Всю эту речь Фенхель сопровождал новой мелодией, теперь уже шуточной песенкой, которую миланские простолюдины распевали, когда им было невмоготу слушать плохую, длинную и нудную проповедь, и текст этой песенки гласил:
Ах, идем домой, сосед,
Слушать бредни мочи нет!
- Вы, досточтимый отче, - отозвался герцог, - пришли нынче в ту самую кузницу, где я все время между молотом и наковальней, ибо редко бывает, чтобы на дню хоть раз не обратились ко мне с такой вот или иной жалобой на этого человека, которого я, не скрою, люблю как брата и буду любить всегда. Сдается, во многих его искусствах настало затишье, и с той поры как он - не знаю, от упрямства или от подлинной увлеченности, - занялся опытами и математикой, от него даже крохотной прелестной Мадонны получить невозможно, с этим, мол, пожалуйте к Салаи, к его ученику, который до прошлого года краски растирал.
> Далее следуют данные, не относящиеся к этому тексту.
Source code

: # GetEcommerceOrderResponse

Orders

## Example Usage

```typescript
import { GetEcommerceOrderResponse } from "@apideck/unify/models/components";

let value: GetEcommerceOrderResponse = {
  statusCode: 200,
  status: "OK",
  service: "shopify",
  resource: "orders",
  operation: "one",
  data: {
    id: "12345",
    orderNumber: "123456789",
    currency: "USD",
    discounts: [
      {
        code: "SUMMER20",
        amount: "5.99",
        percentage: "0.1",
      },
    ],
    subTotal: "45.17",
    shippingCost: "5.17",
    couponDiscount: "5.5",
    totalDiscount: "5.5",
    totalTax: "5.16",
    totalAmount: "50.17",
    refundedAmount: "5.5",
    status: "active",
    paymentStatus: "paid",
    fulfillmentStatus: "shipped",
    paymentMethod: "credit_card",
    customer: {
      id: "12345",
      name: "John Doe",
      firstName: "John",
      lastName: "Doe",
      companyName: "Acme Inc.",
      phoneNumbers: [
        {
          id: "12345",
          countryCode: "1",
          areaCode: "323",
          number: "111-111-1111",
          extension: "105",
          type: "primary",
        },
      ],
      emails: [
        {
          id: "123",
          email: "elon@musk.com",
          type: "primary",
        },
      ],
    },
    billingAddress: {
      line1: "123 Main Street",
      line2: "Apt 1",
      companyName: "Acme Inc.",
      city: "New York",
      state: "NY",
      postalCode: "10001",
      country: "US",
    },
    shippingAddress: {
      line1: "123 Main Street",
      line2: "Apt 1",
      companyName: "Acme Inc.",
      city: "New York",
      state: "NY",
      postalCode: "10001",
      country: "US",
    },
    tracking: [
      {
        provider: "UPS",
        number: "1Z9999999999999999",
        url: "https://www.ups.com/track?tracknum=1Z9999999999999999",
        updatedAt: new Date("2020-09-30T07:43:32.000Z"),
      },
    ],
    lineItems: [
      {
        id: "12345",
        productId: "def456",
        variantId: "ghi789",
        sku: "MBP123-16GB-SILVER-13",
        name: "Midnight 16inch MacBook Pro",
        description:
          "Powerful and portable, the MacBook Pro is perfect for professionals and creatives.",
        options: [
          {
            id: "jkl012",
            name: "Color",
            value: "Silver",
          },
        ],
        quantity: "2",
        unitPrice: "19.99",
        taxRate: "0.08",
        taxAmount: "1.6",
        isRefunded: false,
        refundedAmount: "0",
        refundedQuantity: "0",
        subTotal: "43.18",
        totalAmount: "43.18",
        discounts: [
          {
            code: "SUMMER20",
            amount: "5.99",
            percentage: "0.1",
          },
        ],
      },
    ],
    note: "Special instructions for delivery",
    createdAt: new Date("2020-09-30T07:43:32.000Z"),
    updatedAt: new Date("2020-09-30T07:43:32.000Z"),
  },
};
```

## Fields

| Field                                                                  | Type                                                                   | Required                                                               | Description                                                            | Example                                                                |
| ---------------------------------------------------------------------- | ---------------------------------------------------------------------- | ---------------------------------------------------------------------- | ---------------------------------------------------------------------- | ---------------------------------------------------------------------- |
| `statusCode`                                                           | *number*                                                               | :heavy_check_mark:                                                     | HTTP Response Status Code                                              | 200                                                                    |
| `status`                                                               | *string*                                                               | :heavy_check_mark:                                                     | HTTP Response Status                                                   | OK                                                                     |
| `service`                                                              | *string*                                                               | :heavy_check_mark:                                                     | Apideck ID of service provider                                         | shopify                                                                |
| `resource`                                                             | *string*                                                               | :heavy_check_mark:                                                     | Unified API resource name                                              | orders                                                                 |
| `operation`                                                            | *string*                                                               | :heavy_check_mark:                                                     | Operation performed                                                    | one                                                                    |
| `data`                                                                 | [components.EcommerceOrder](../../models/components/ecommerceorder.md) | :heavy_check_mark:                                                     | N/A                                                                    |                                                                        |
- По-моему, именно теперь он больше, чем когда-либо, занят проблемами живописи, - возразил поэт Беллинчоли. - Не далее как вчера он с присущим ему огромным пылом рассуждал при мне о десяти священных заповедях, каковые должен соблюдать глаз художника, и перечислил оные: свет и тень, контур и цвет, фигура и фон, удаленность и близость, движение и покой. А потом с самой серьезной миной добавил, что живопись превыше врачебного искусства, ибо способна пробудить давно усопших, а тех, кто еще жив, - отнять у смерти. Человек, потерявший веру в свое искусство, этак говорить не станет.
- Он увлекся мечтаниями и небылицами, - сказал капитан ландскнехтов да Корте, ненадолго отведя взор от коней во дворе. - Едва ли мне доведется увидеть наяву, а не на бумаге его переносные мосты для рек с высокими и низкими берегами. Он берется за величайшее по важности, но ничего не доводит до конца.
- То, что вы, государь, благоволили назвать затишьем, - обратился к герцогу казначей Ландриано, - происходит, быть может, от боязни наделать ошибок. И боязнь эта год от года растет, по мере того как он накапливает знания и оттачивает свое мастерство. Лучше б ему забыть малую толику своего искусства и знания, чтобы вновь создавать прекрасные произведения.
- Возможно, - с постной миной провозгласил настоятель. - Но прежде ему бы стоило подумать о том, что в трапезной положено вкушать пищу, а не принимать казнь за грехи. Сил моих больше нет смотреть на эти леса, и шаткие подмости, и на стену за ними, едва тронутую кистью, а уж про неистребимый запах штукатурки, льняного масла, лака да красок и вовсе говорить нечего. Мало того, он раз по шесть на дню жжет сырые поленья, так что густой дым ест нам глаза, и все затем, чтобы, как он объясняет, узнать, каким цвет этого дыма видится глазу на том или ином расстоянии, - ну при чем тут "Тайная вечеря", скажите на милость?!